##### SOURCE INFORMATION

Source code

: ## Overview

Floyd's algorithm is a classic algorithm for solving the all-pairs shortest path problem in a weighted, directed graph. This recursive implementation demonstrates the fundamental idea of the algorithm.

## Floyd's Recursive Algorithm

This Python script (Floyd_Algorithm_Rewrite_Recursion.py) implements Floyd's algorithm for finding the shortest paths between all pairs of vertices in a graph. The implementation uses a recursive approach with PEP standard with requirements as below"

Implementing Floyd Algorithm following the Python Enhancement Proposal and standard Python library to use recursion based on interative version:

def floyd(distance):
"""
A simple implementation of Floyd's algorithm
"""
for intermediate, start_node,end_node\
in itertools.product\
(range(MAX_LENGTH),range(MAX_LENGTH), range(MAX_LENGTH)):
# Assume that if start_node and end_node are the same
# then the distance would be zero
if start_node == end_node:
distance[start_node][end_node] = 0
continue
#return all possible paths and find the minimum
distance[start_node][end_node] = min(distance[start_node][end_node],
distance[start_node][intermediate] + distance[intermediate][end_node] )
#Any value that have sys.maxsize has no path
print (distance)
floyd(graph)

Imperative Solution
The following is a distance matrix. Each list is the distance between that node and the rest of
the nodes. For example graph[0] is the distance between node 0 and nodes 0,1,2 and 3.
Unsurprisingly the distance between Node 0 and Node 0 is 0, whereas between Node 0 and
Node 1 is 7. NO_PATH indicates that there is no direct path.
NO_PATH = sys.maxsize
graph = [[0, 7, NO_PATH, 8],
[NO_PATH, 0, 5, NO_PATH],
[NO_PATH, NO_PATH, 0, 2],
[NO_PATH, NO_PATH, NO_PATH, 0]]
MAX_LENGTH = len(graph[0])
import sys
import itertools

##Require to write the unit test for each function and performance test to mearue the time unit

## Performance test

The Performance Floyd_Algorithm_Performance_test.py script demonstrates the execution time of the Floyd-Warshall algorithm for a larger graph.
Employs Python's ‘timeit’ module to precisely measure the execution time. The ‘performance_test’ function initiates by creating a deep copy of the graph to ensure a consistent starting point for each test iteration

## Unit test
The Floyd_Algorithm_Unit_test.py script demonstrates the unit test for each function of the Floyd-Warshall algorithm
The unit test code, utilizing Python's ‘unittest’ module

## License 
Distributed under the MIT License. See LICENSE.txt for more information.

##########

**ACTIVITY**. Copy every line that includes the string "standard" from the material above.

**REPLY**.
This Python script (Floyd_Algorithm_Rewrite_Recursion.py) implements Floyd's algorithm for finding the shortest paths between all pairs of vertices in a graph. The implementation uses a recursive approach with PEP standard with requirements as below"
Implementing Floyd Algorithm following the Python Enhancement Proposal and standard Python library to use recursion based on interative version:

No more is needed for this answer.